Replicate the data exactly, every line included.
Data to examine below:
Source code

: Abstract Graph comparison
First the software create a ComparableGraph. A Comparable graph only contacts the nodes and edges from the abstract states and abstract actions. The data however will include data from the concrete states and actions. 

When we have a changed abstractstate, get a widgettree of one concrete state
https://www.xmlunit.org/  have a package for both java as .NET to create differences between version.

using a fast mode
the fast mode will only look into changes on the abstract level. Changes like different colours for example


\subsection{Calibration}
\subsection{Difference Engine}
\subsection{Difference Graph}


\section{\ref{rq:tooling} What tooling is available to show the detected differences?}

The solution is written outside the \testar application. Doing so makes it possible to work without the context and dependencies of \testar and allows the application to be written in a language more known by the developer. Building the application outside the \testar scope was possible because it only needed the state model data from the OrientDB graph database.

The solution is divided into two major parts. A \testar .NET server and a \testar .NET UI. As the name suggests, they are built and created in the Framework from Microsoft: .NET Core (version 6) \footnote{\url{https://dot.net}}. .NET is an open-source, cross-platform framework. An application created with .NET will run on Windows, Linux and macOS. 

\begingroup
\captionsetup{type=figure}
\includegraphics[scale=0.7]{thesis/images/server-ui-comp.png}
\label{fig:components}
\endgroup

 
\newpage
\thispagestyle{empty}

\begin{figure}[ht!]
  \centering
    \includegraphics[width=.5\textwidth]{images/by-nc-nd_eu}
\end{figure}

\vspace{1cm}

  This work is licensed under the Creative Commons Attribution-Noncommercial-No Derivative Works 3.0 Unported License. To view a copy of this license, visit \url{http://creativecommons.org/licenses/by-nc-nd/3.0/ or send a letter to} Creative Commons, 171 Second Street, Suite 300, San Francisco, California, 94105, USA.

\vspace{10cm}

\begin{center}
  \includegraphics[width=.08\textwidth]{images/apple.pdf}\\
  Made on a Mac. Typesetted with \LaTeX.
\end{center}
End of Data to examine.
* Response to the exercise:
Source code

: Abstract Graph comparison
First the software create a ComparableGraph. A Comparable graph only contacts the nodes and edges from the abstract states and abstract actions. The data however will include data from the concrete states and actions. 

When we have a changed abstractstate, get a widgettree of one concrete state
https://www.xmlunit.org/  have a package for both java as .NET to create differences between version.

using a fast mode
the fast mode will only look into changes on the abstract level. Changes like different colours for example


\subsection{Calibration}
\subsection{Difference Engine}
\subsection{Difference Graph}


\section{\ref{rq:tooling} What tooling is available to show the detected differences?}

The solution is written outside the \testar application. Doing so makes it possible to work without the context and dependencies of \testar and allows the application to be written in a language more known by the developer. Building the application outside the \testar scope was possible because it only needed the state model data from the OrientDB graph database.

The solution is divided into two major parts. A \testar .NET server and a \testar .NET UI. As the name suggests, they are built and created in the Framework from Microsoft: .NET Core (version 6) \footnote{\url{https://dot.net}}. .NET is an open-source, cross-platform framework. An application created with .NET will run on Windows, Linux and macOS. 

\begingroup
\captionsetup{type=figure}
\includegraphics[scale=0.7]{thesis/images/server-ui-comp.png}
\label{fig:components}
\endgroup

 
\newpage
\thispagestyle{empty}

\begin{figure}[ht!]
  \centering
    \includegraphics[width=.5\textwidth]{images/by-nc-nd_eu}
\end{figure}

\vspace{1cm}

  This work is licensed under the Creative Commons Attribution-Noncommercial-No Derivative Works 3.0 Unported License. To view a copy of this license, visit \url{http://creativecommons.org/licenses/by-nc-nd/3.0/ or send a letter to} Creative Commons, 171 Second Street, Suite 300, San Francisco, California, 94105, USA.

\vspace{10cm}

\begin{center}
  \includegraphics[width=.08\textwidth]{images/apple.pdf}\\
  Made on a Mac. Typesetted with \LaTeX.
\end{center}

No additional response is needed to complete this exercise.